Task requirements - Could you copy exactly the lines below from the one with "cpg.npoin_send[dest_rank+1] > 0" to the one with "collapse under zero", inclusive, leaving out any pictures?

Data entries

□ □ □

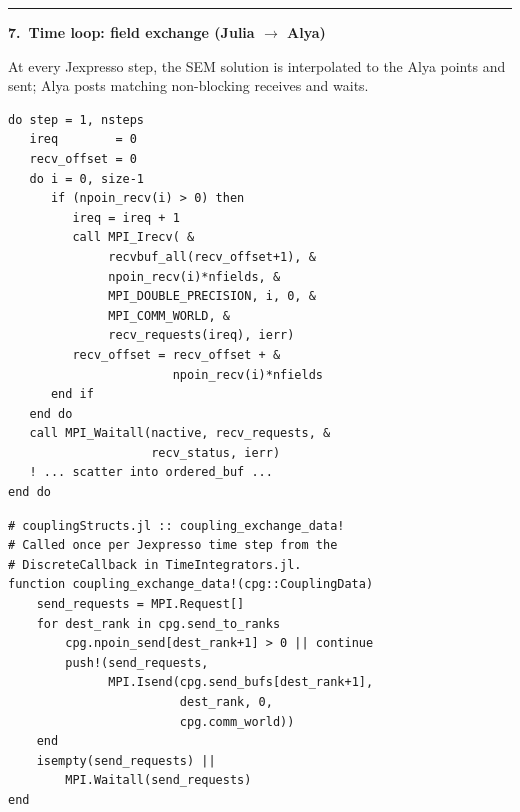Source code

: \documentclass[10pt,landscape]{article}
\newlength{\stepW}\setlength{\stepW}{3.0cm}
\newlength{\codeW}\setlength{\codeW}{10.6cm}
\newcommand{\stepHdr}[1]{%
  \par\medskip
  \noindent\textcolor{ruleC}{\rule{\linewidth}{0.3pt}}\par
  \noindent\textbf{#1}\par\smallskip
}
\begin{document}
\stepHdr{7.\ Time loop: field exchange (Julia $\rightarrow$ Alya)}
\noindent
\begin{minipage}[t]{\stepW}
\footnotesize At every Jexpresso step, the SEM solution is interpolated to the Alya points and sent; Alya posts matching non-blocking receives and waits.
\end{minipage}\hfill
\begin{minipage}[t]{\codeW}
\begin{lstlisting}[style=fortran]
do step = 1, nsteps
   ireq        = 0
   recv_offset = 0
   do i = 0, size-1
      if (npoin_recv(i) > 0) then
         ireq = ireq + 1
         call MPI_Irecv( &
              recvbuf_all(recv_offset+1), &
              npoin_recv(i)*nfields, &
              MPI_DOUBLE_PRECISION, i, 0, &
              MPI_COMM_WORLD, &
              recv_requests(ireq), ierr)
         recv_offset = recv_offset + &
                       npoin_recv(i)*nfields
      end if
   end do
   call MPI_Waitall(nactive, recv_requests, &
                    recv_status, ierr)
   ! ... scatter into ordered_buf ...
end do
\end{lstlisting}
\end{minipage}\hfill
\begin{minipage}[t]{\codeW}
\begin{lstlisting}[style=julia]
# couplingStructs.jl :: coupling_exchange_data!
# Called once per Jexpresso time step from the
# DiscreteCallback in TimeIntegrators.jl.
function coupling_exchange_data!(cpg::CouplingData)
    send_requests = MPI.Request[]
    for dest_rank in cpg.send_to_ranks
        cpg.npoin_send[dest_rank+1] > 0 || continue
        push!(send_requests,
              MPI.Isend(cpg.send_bufs[dest_rank+1],
                        dest_rank, 0,
                        cpg.comm_world))
    end
    isempty(send_requests) ||
        MPI.Waitall(send_requests)
end
\end{lstlisting}
\end{minipage}
\end{document}
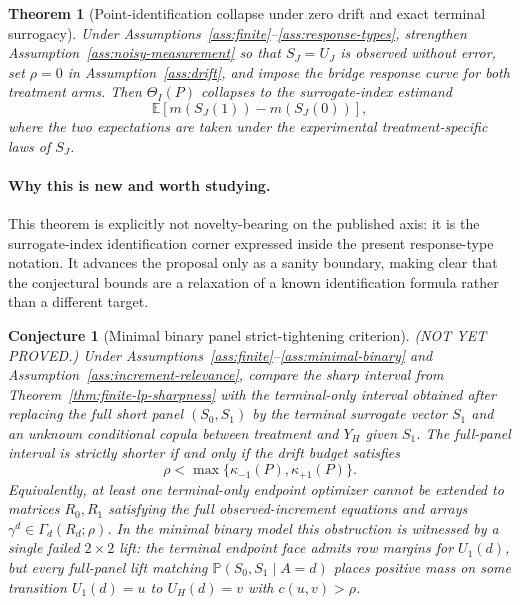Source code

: \documentclass[11pt]{article}
\newcommand{\E}{\mathbb{E}}
\renewcommand{\Pr}{\mathbb{P}}
\theoremstyle{definition}
\theoremstyle{plain}
\newtheorem{theorem}{Theorem}
\newtheorem{conjecture}{Conjecture}
\theoremstyle{remark}
\begin{document}
\begin{theorem}[Point-identification collapse under zero drift and exact terminal surrogacy]\label{thm:point-collapse}
Under Assumptions~\ref{ass:finite}--\ref{ass:response-types}, strengthen Assumption~\ref{ass:noisy-measurement} so that \(S_J=U_J\) is observed without error, set \(\rho=0\) in Assumption~\ref{ass:drift}, and impose the bridge response curve for both treatment arms.  Then \(\Theta_I(P)\) collapses to the surrogate-index estimand
\[
  \E[m(S_J(1))-m(S_J(0))],
\]
where the two expectations are taken under the experimental treatment-specific laws of \(S_J\).
\end{theorem}
\paragraph{Why this is new and worth studying.}
This theorem is explicitly not novelty-bearing on the published axis: it is the \citet{AtheyChettyImbensKang2019} surrogate-index identification corner expressed inside the present response-type notation.  It advances the proposal only as a sanity boundary, making clear that the conjectural bounds are a relaxation of a known identification formula rather than a different target.

\begin{conjecture}[Minimal binary panel strict-tightening criterion]\label{conj:panel-tightening}
(NOT YET PROVED.)  Under Assumptions~\ref{ass:finite}--\ref{ass:minimal-binary} and Assumption~\ref{ass:increment-relevance}, compare the sharp interval from Theorem~\ref{thm:finite-lp-sharpness} with the terminal-only interval obtained after replacing the full short panel \((S_0,S_1)\) by the terminal surrogate vector \(S_1\) and an unknown conditional copula between treatment and \(Y_H\) given \(S_1\).  The full-panel interval is strictly shorter if and only if the drift budget satisfies
\[
  \rho < \max\{\kappa_{-1}(P),\kappa_{+1}(P)\}.
\]
Equivalently, at least one terminal-only endpoint optimizer cannot be extended to matrices \(R_0,R_1\) satisfying the full observed-increment equations and arrays \(\gamma^d\in\Gamma_d(R_d;\rho)\).  In the minimal binary model this obstruction is witnessed by a single failed \(2\times2\) lift: the terminal endpoint face admits row margins for \(U_1(d)\), but every full-panel lift matching \(\Pr(S_0,S_1\mid A=d)\) places positive mass on some transition \(U_1(d)=u\) to \(U_H(d)=v\) with \(c(u,v)>\rho\).
\end{conjecture}
\end{document}
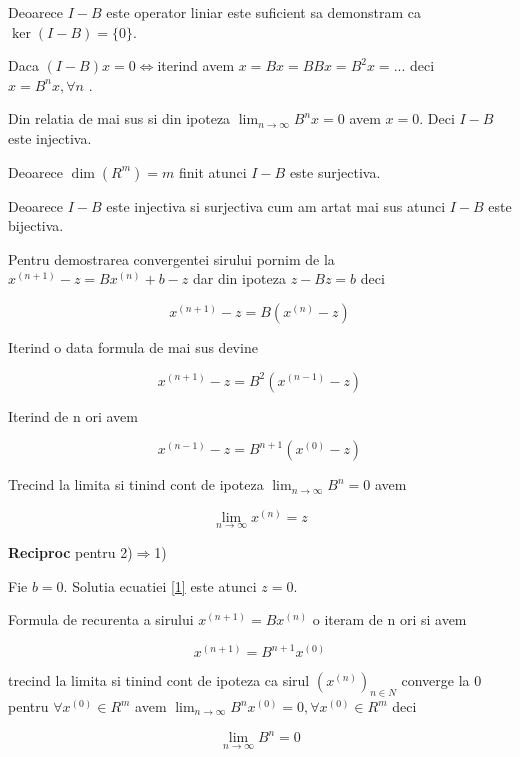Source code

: \documentclass[a4paper,twoside]{book}
\begin{document}
Deoarece $I-B$ este operator liniar este suficient sa demonstram ca $\ker
(I-B)=\{0\}$.

Daca $(I-B)x=0\Leftrightarrow $iterind avem $x=Bx=BBx=B^{2}x=...$ deci $%
x=B^{n}x,\forall n$ .

Din relatia de mai sus si din ipoteza $\lim_{n\rightarrow \infty }B^{n}x=0$
avem $x=0$. Deci $I-B\,\ $este injectiva.

Deoarece $\dim (R^{m})=m$ finit atunci $I-B$ este surjectiva.

Deoarece $I-B$ este injectiva si surjectiva cum am artat mai sus atunci $I-B$
este bijectiva.

Pentru demostrarea convergentei sirului pornim de la $%
x^{(n+1)}-z=Bx^{(n)}+b-z$ dar din ipoteza $z-Bz=b$ deci

\begin{equation*}
x^{(n+1)}-z=B(x^{(n)}-z)
\end{equation*}

Iterind o data formula de mai sus devine

\begin{equation*}
x^{(n+1)}-z=B^{2}(x^{(n-1)}-z)
\end{equation*}

Iterind de n ori avem

\begin{equation*}
x^{(n-1)}-z=B^{n+1}(x^{(0)}-z)
\end{equation*}

Trecind la limita si tinind cont de ipoteza $\lim_{n\rightarrow \infty
}B^{n}=0$ avem

\begin{equation*}
\lim_{n\rightarrow \infty }x^{(n)}=z
\end{equation*}

\textbf{Reciproc} pentru 2)$\Rightarrow $1)

Fie $b=0$. Solutia ecuatiei \ref{1} este atunci $z=0$.

Formula de recurenta a sirului $x^{(n+1)}=Bx^{(n)}$ o iteram de n ori si avem

\begin{equation*}
x^{(n+1)}=B^{n+1}x^{(0)}
\end{equation*}

trecind la limita si tinind cont de ipoteza ca sirul $(x^{(n)})_{n\in N}$
converge la 0 pentru $\forall x^{(0)}\in R^{m}$ avem $\lim_{n\rightarrow
\infty }B^{n}x^{(0)}=0,\forall x^{(0)}\in R^{m}$ deci

\begin{equation*}
\lim_{n\rightarrow \infty }B^{n}=0
\end{equation*}
\end{document}
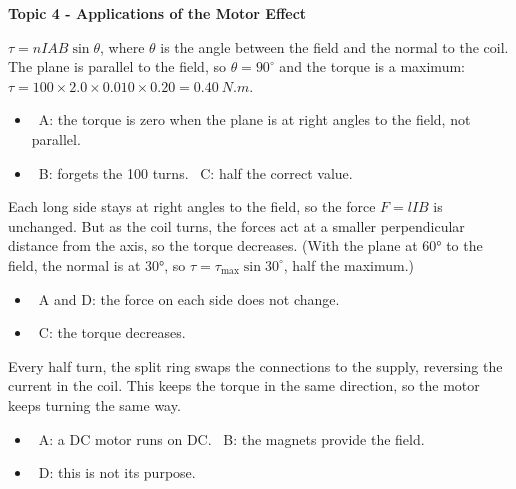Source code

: \documentclass[12pt]{article}
\newcommand\anstopic[1]{\par\Needspace{8\baselineskip}\vspace{4mm}%
  \begin{center}{\headfont\bfseries\fontsize{14}{18}\selectfont #1\par}\end{center}\vspace{2pt}}
\begin{document}
\begin{practiceanswers}
\anstopic{Topic 4 - Applications of the Motor Effect}

\begin{practiceans}
  $\tau = nIAB\sin\theta$, where $\theta$ is the angle between the field and the normal to the coil. The
  plane is parallel to the field, so $\theta = 90^\circ$ and the torque is a maximum:
  $\tau = 100 \times 2.0 \times 0.010 \times 0.20 = \qty{0.40}{N.m}$.
  \begin{itemize}
    \item \xmark\ A: the torque is zero when the plane is at right angles to the field, not parallel.
    \item \xmark\ B: forgets the 100 turns. \quad \xmark\ C: half the correct value.
  \end{itemize}
\end{practiceans}

\begin{practiceans}
  Each long side stays at right angles to the field, so the force $F = lIB$ is unchanged. But as the coil
  turns, the forces act at a smaller perpendicular distance from the axis, so the torque decreases. (With
  the plane at \ang{60} to the field, the normal is at \ang{30}, so $\tau = \tau_\mathrm{max}\sin 30^\circ$,
  half the maximum.)
  \begin{itemize}
    \item \xmark\ A and D: the force on each side does not change.
    \item \xmark\ C: the torque decreases.
  \end{itemize}
\end{practiceans}

\begin{practiceans}
  Every half turn, the split ring swaps the connections to the supply, reversing the current in the
  coil. This keeps the torque in the same direction, so the motor keeps turning the same way.
  \begin{itemize}
    \item \xmark\ A: a DC motor runs on DC. \quad \xmark\ B: the magnets provide the field.
    \item \xmark\ D: this is not its purpose.
  \end{itemize}
\end{practiceans}


\end{practiceanswers}
\end{document}
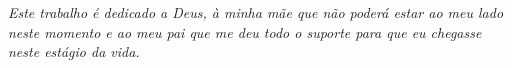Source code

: \begin{dedicatoria}
   \vspace*{\fill}
   \centering
   \noindent
   \textit{Este trabalho é dedicado a Deus, à minha mãe que não poderá estar ao meu lado neste momento e ao meu pai que me deu todo o suporte para que eu chegasse neste estágio da vida.} \vspace*{\fill}
\end{dedicatoria}
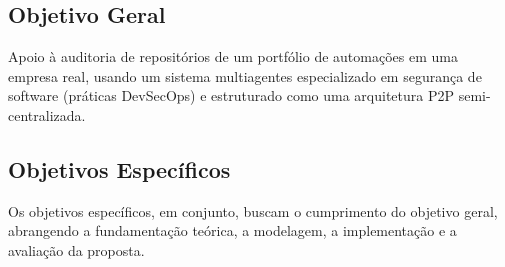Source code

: \subsection{Objetivo Geral}
\label{1-objetivos-gerais}

Apoio à auditoria de repositórios de um portfólio de automações em uma empresa real, usando um sistema multiagentes especializado em segurança de software (práticas DevSecOps) e estruturado como uma arquitetura P2P semi-centralizada.

\subsection{Objetivos Específicos}
\label{1-objetivos-especificos}

Os objetivos específicos, em conjunto, buscam o cumprimento do objetivo geral, abrangendo a fundamentação teórica, a modelagem, a implementação e a avaliação da proposta.

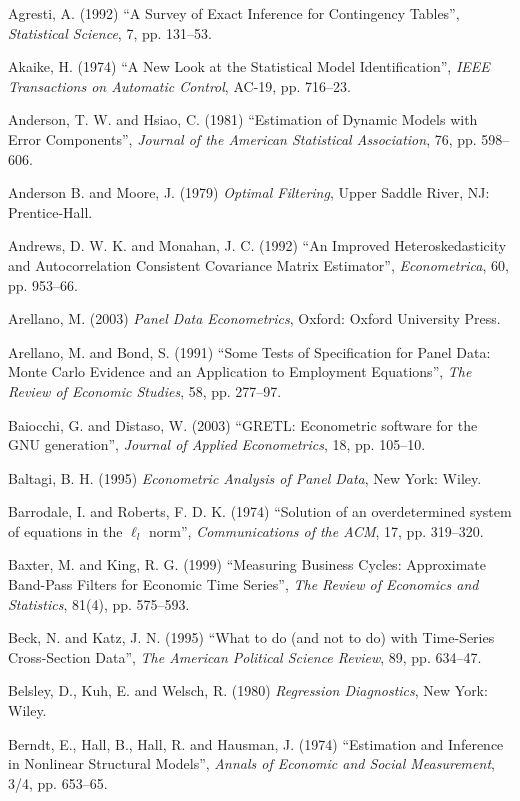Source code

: \begin{thebibliography}

  Agresti, A. (1992) ``A Survey of Exact Inference for Contingency
  Tables'', \emph{Statistical Science}, 7, pp. 131--53.

  Akaike, H. (1974) ``A New Look at the Statistical Model
  Identification'', \emph{IEEE Transactions on Automatic Control},
  AC-19, pp. 716--23.

  Anderson, T. W. and Hsiao, C. (1981) ``Estimation of Dynamic Models
  with Error Components'', \emph{Journal of the American Statistical
    Association}, 76, pp. 598--606.

  Anderson B. and Moore, J. (1979) \emph{Optimal Filtering}, Upper
  Saddle River, NJ: Prentice-Hall.

  Andrews, D. W. K. and Monahan, J. C. (1992) ``An Improved
  Heteroskedasticity and Autocorrelation Consistent Covariance Matrix
  Estimator'', \emph{Econometrica}, 60, pp. 953--66.

  Arellano, M. (2003) \emph{Panel Data Econometrics}, Oxford: Oxford
  University Press.

  Arellano, M. and Bond, S. (1991) ``Some Tests of Specification for
  Panel Data: Monte Carlo Evidence and an Application to Employment
  Equations'', \emph{The Review of Economic Studies}, 58, pp.
  277--97.

  Baiocchi, G. and Distaso, W. (2003) ``GRETL: Econometric software
  for the GNU generation'', \emph{Journal of Applied Econometrics},
  18, pp. 105--10.
  
  Baltagi, B. H. (1995) \emph{Econometric Analysis of Panel Data}, New
  York: Wiley.

  Barrodale, I. and Roberts, F. D. K. (1974) ``Solution of an
  overdetermined system of equations in the $\ell_l$ norm'',
  \emph{Communications of the ACM}, 17, pp. 319--320.

  Baxter, M. and King, R. G. (1999) ``Measuring Business Cycles:
  Approximate Band-Pass Filters for Economic Time Series'', \emph{The Review
  of Economics and Statistics}, 81(4), pp. 575--593.

  Beck, N. and Katz, J. N. (1995) ``What to do (and not to do) with
  Time-Series Cross-Section Data'', \emph{The American Political
    Science Review}, 89, pp. 634--47.

  Belsley, D., Kuh, E. and Welsch, R. (1980) \emph{Regression
    Diagnostics}, New York: Wiley.

  Berndt, E., Hall, B., Hall, R. and Hausman, J. (1974) ``Estimation
  and Inference in Nonlinear Structural Models'', \emph{Annals of
    Economic and Social Measurement}, 3/4, pp. 653--65.


\end{thebibliography}
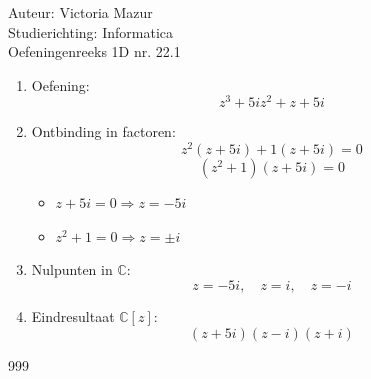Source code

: \documentclass[a4paper,fleqn]{article}
\begin{document}
  
\noindent \large Auteur: Victoria Mazur \\
\noindent \large Studierichting: Informatica\\
\noindent \large Oefeningenreeks 1D nr. 22.1\\

\medskip

\normalsize

\begin{enumerate}
    \item Oefening:
    $$
    z^3 + 5i z^2 + z + 5i
    $$

    \item Ontbinding in factoren:
    $$
    z^2(z + 5i) + 1(z + 5i) = 0
    $$
    $$
    (z^2 + 1)(z + 5i) = 0
    $$
    \begin{itemize}
        \item \( z + 5i = 0 \Rightarrow z = -5i \)
        \item \( z^2 + 1 = 0 \Rightarrow z = \pm i \)
    \end{itemize}

    \item Nulpunten in \(\mathbb{C}\):
    $$
    z = -5i, \quad z = i, \quad z = -i
    $$

    \item Eindresultaat \(\mathbb{C}[z]\):
    $$
    (z + 5i)(z - i)(z + i)
    $$
\end{enumerate}

\begin{thebibliography}{999}
\end{thebibliography}
\end{document}
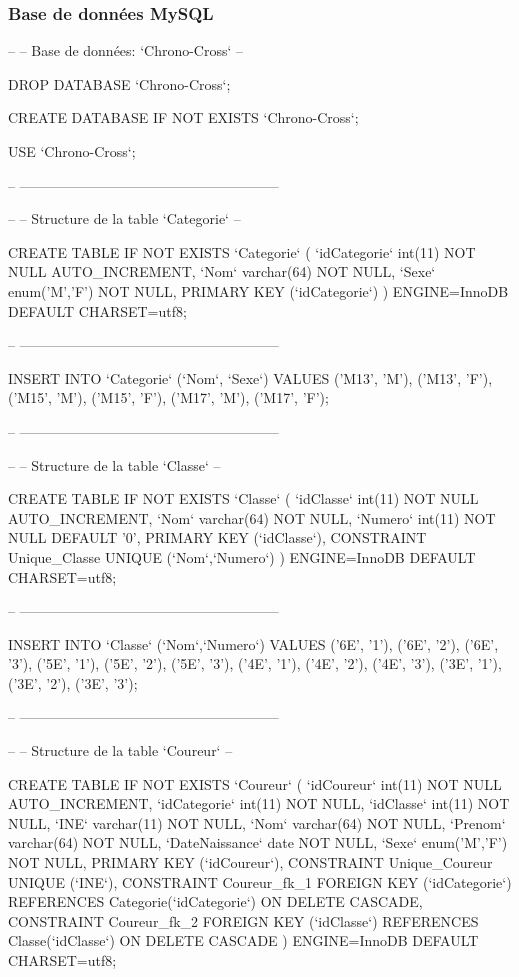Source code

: \subsubsection*{Base de données My\+S\+QL}


\begin{DoxyCode}
--
-- Base de données: `Chrono-Cross`
--

DROP DATABASE `Chrono-Cross`;

CREATE DATABASE IF NOT EXISTS `Chrono-Cross`;

USE `Chrono-Cross`;

-- --------------------------------------------------------

--
-- Structure de la table `Categorie`
--

CREATE TABLE IF NOT EXISTS `Categorie` (
  `idCategorie` int(11) NOT NULL AUTO\_INCREMENT,
  `Nom` varchar(64) NOT NULL,
  `Sexe` enum('M','F') NOT NULL,
  PRIMARY KEY (`idCategorie`)
) ENGINE=InnoDB DEFAULT CHARSET=utf8;

-- --------------------------------------------------------

INSERT INTO `Categorie` (`Nom`, `Sexe`) VALUES
('M13', 'M'),
('M13', 'F'),
('M15', 'M'),
('M15', 'F'),
('M17', 'M'),
('M17', 'F');

-- --------------------------------------------------------

--
-- Structure de la table `Classe`
--

CREATE TABLE IF NOT EXISTS `Classe` (
  `idClasse` int(11) NOT NULL AUTO\_INCREMENT,
  `Nom` varchar(64) NOT NULL,
  `Numero` int(11) NOT NULL DEFAULT '0',
  PRIMARY KEY (`idClasse`),
  CONSTRAINT Unique\_Classe UNIQUE (`Nom`,`Numero`)
) ENGINE=InnoDB DEFAULT CHARSET=utf8;

-- --------------------------------------------------------

INSERT INTO `Classe` (`Nom`,`Numero`) VALUES
('6E', '1'),
('6E', '2'),
('6E', '3'),
('5E', '1'),
('5E', '2'),
('5E', '3'),
('4E', '1'),
('4E', '2'),
('4E', '3'),
('3E', '1'),
('3E', '2'),
('3E', '3');

-- --------------------------------------------------------

--
-- Structure de la table `Coureur`
--

CREATE TABLE IF NOT EXISTS `Coureur` (
  `idCoureur` int(11) NOT NULL AUTO\_INCREMENT,
  `idCategorie` int(11) NOT NULL,
  `idClasse` int(11) NOT NULL,
  `INE` varchar(11) NOT NULL,
  `Nom` varchar(64) NOT NULL,
  `Prenom` varchar(64) NOT NULL,
  `DateNaissance` date NOT NULL,
  `Sexe` enum('M','F') NOT NULL,
  PRIMARY KEY (`idCoureur`),
  CONSTRAINT Unique\_Coureur UNIQUE (`INE`),
  CONSTRAINT Coureur\_fk\_1 FOREIGN KEY (`idCategorie`) REFERENCES Categorie(`idCategorie`) ON DELETE
       CASCADE,
  CONSTRAINT Coureur\_fk\_2 FOREIGN KEY (`idClasse`) REFERENCES Classe(`idClasse`) ON DELETE CASCADE
) ENGINE=InnoDB DEFAULT CHARSET=utf8;


\end{DoxyCode}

□ □ □

Finished task -
        cpg.npoin_send[dest_rank+1] > 0 || continue
        push!(send_requests,
              MPI.Isend(cpg.send_bufs[dest_rank+1],
                        dest_rank, 0,
                        cpg.comm_world))
    end
    isempty(send_requests) ||
        MPI.Waitall(send_requests)
end
\end{lstlisting}
\end{minipage}
\end{document}
Source code

: \documentclass[11pt]{article}
\newcommand{\E}{\mathbb{E}}
\renewcommand{\Pr}{\mathbb{P}}
\theoremstyle{definition}
\theoremstyle{plain}
\newtheorem{theorem}{Theorem}
\newtheorem{conjecture}{Conjecture}
\theoremstyle{remark}
\begin{document}
\begin{theorem}[Point-identification collapse under zero drift and exact terminal surrogacy]\label{thm:point-collapse}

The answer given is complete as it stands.